Mark menolehkan kepala saat mendengar namanya disebut begitu nyaring, seorang pemuda dengan senyum lebar yang tampak konyol berlari menghampiri, kaosnya sudah basah oleh titik keringat yang muncl.

Pagi ini, ia terbangun lebih cepat dari seharusnya di hari libur, membuat sang ibu menyeretnya untuk menemani lari pagi yang ditanggapi ogah-ogahan oleh pemuda berusia tujuh belas tahun itu.

"Rumahmu di dekat sini, Kak?" tanya Haechan saat mereka sudah duduk di tepi trotoar, tangannya mengelus lembut anjing kecil yang duduk diam di antara mereka.

Itu anjing yang Haechan temukan ngomong-ngomong.

"Aku hanya menemani mama. Kau?"

"Ah begitu," kepalanya terangguk paham, "Rumahku hanya dua blok dari sini, tadi pagi Jaemin meminta untuk ditemani tapi ujung-ujungnya dia meninggalkanku saat kekasih sialannya itu datang." Bibirnya tercibir penuh dendam pada dua orang yang sedang memakan es krim di bangku beton.

Mark mengikuti arah pandangnya dan mengangguk maklum.

"Jadi kau sendirian?"

"Hmm."

"Mau berlari bersama?"

Bibirnya nyengir, menampilkan gigi kecil yang berderet rapi. "Aku sudah lelah, by the way."

Jawaban itu membuat bola mata Mark berotasi.

"Bagaimana kalau kita membawa anjing kecil ini ke pet shop?
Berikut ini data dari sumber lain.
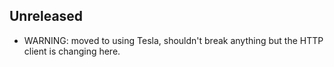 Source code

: ## Unreleased

- WARNING: moved to using Tesla, shouldn't break anything but the HTTP client is changing here.
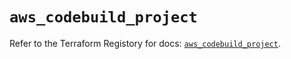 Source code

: # `aws_codebuild_project`

Refer to the Terraform Registory for docs: [`aws_codebuild_project`](https://registry.terraform.io/providers/hashicorp/aws/5.21.0/docs/resources/codebuild_project).
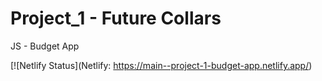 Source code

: # Project_1 - Future Collars

JS - Budget App

[![Netlify Status](Netlify: https://main--project-1-budget-app.netlify.app/)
Aku punya kenalan yang mungkin bisa membantu kita."

Mark mengangguk kecil, benaknya kemudian memutar kejadian tempo hari di mana mereka kali kedua bertemu, saat itu sikapnya sangat menyebalkan. Agak heran melihat Haechan menyapanya seolah ia tidak memiliki kesalahan.

"Maaf."

"Eh?" kepalanya miring, menatap Mark dengan bola matanya yang menawan, "Kenapa?"
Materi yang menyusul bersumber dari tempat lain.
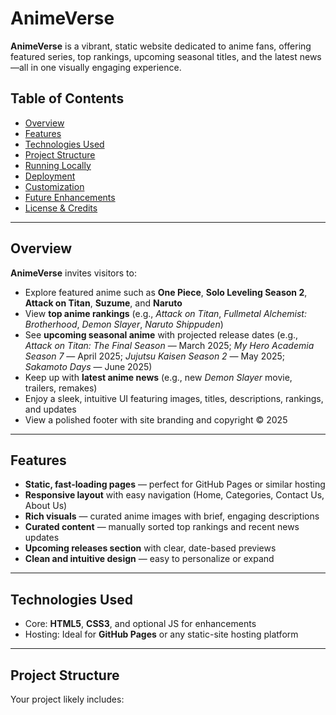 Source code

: # AnimeVerse

**AnimeVerse** is a vibrant, static website dedicated to anime fans, offering featured series, top rankings, upcoming seasonal titles, and the latest news—all in one visually engaging experience.

##  Table of Contents

- [Overview](#overview)  
- [Features](#features)  
- [Technologies Used](#technologies-used)  
- [Project Structure](#project-structure)  
- [Running Locally](#running-locally)  
- [Deployment](#deployment)  
- [Customization](#customization)  
- [Future Enhancements](#future-enhancements)  
- [License & Credits](#license--credits)

---

## Overview

**AnimeVerse** invites visitors to:

- Explore featured anime such as **One Piece**, **Solo Leveling Season 2**, **Attack on Titan**, **Suzume**, and **Naruto**  
- View **top anime rankings** (e.g., *Attack on Titan*, *Fullmetal Alchemist: Brotherhood*, *Demon Slayer*, *Naruto Shippuden*)  
- See **upcoming seasonal anime** with projected release dates (e.g., *Attack on Titan: The Final Season* — March 2025; *My Hero Academia Season 7* — April 2025; *Jujutsu Kaisen Season 2* — May 2025; *Sakamoto Days* — June 2025)  
- Keep up with **latest anime news** (e.g., new *Demon Slayer* movie, trailers, remakes)  
- Enjoy a sleek, intuitive UI featuring images, titles, descriptions, rankings, and updates  
- View a polished footer with site branding and copyright © 2025

---

## Features

- **Static, fast-loading pages** — perfect for GitHub Pages or similar hosting  
- **Responsive layout** with easy navigation (Home, Categories, Contact Us, About Us)  
- **Rich visuals** — curated anime images with brief, engaging descriptions  
- **Curated content** — manually sorted top rankings and recent news updates  
- **Upcoming releases section** with clear, date-based previews  
- **Clean and intuitive design** — easy to personalize or expand

---

## Technologies Used

- Core: **HTML5**, **CSS3**, and optional JS for enhancements  
- Hosting: Ideal for **GitHub Pages** or any static-site hosting platform

---

## Project Structure

Your project likely includes:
"Tentang sikapku beberapa hari lalu. Maaf, aku baru sadar itu menyebalkan."

Haechan terkekeh, "Kukira apa! Bagaimana dengan seporsi nasi kare untuk menebus rasa bersalahmu?"
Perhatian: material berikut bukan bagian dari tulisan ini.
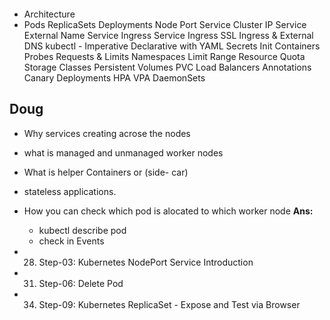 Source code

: <p align="center">
    <img src="" />
</p>

- Architecture
- Pods
ReplicaSets
Deployments
Node Port Service
Cluster IP Service
External Name Service
Ingress Service
Ingress SSL
Ingress & External DNS
kubectl - Imperative
Declarative with YAML
Secrets
Init Containers
Probes
Requests & Limits
Namespaces
Limit Range
Resource Quota
Storage Classes
Persistent Volumes
PVC
Load Balancers
Annotations
Canary Deployments
HPA
VPA
DaemonSets


## Doug

- Why services creating acrose the nodes
- what is managed and unmanaged worker nodes
- What is helper Containers or (side- car) 
- stateless applications.
- How you can check which pod is alocated to which worker node 
**Ans:**
  - kubectl describe pod <pod-name>
  - check in Events 
  

- 28. Step-03: Kubernetes NodePort Service Introduction
- 31. Step-06: Delete Pod
- 34. Step-09: Kubernetes ReplicaSet - Expose and Test via Browser


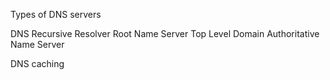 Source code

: Types of DNS servers 

DNS Recursive Resolver 
Root Name Server 
Top Level Domain 
Authoritative Name Server



DNS caching 
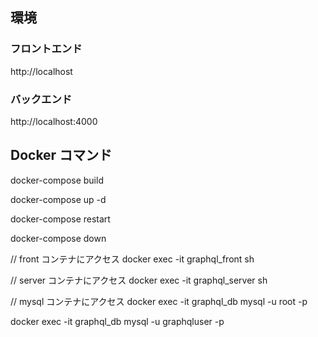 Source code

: ## 環境

### フロントエンド

http://localhost

### バックエンド

http://localhost:4000

## Docker コマンド

docker-compose build

docker-compose up -d

docker-compose restart

docker-compose down

// front コンテナにアクセス
docker exec -it graphql_front sh

// server コンテナにアクセス
docker exec -it graphql_server sh

// mysql コンテナにアクセス
docker exec -it graphql_db mysql -u root -p

docker exec -it graphql_db mysql -u graphqluser -p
Bagaimana bisa Mark menolak tatapan berbinar penuh harap dari lelaki di depannya.

***

"Aku tidak tahu kalau kau makan begitu lahap. Mangkukku bahkan baru setengah dan kau sudah memesan porsi kedua."

Haechan merengut, "Itu cara halus untuk mengatakan kalau aku rakus."

Mark tertawa, "Aku suka. Itu berarti kau sehat. Makanlah selagi bisa, kalau kau sakit, seenak apapun makanannya pasti terasa pahit."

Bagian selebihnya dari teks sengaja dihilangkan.